Task requirements: The pictures are to be omitted when the entries are reproduced exactly.
Start of Block
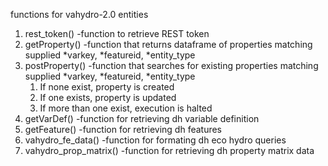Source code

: functions for vahydro-2.0 entities


1) rest_token()   -function to retrieve REST token
2) getProperty()  -function that returns dataframe of properties matching supplied *varkey, *featureid, *entity_type 
3) postProperty() -function that searches for existing properties matching supplied *varkey, *featureid, *entity_type 
      1. If none exist, property is created 
      2. If one exists, property is updated 
      3. If more than one exist, execution is halted
4) getVarDef() -function for retrieving dh variable definition
5) getFeature() -function for retrieving dh features
6) vahydro_fe_data() -function for formating dh eco hydro queries 
7) vahydro_prop_matrix() -function for retrieving dh property matrix data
End of Block
Answer below:
Source code

: functions for vahydro-2.0 entities


1) rest_token()   -function to retrieve REST token
2) getProperty()  -function that returns dataframe of properties matching supplied *varkey, *featureid, *entity_type 
3) postProperty() -function that searches for existing properties matching supplied *varkey, *featureid, *entity_type 
      1. If none exist, property is created 
      2. If one exists, property is updated 
      3. If more than one exist, execution is halted
4) getVarDef() -function for retrieving dh variable definition
5) getFeature() -function for retrieving dh features
6) vahydro_fe_data() -function for formating dh eco hydro queries 
7) vahydro_prop_matrix() -function for retrieving dh property matrix data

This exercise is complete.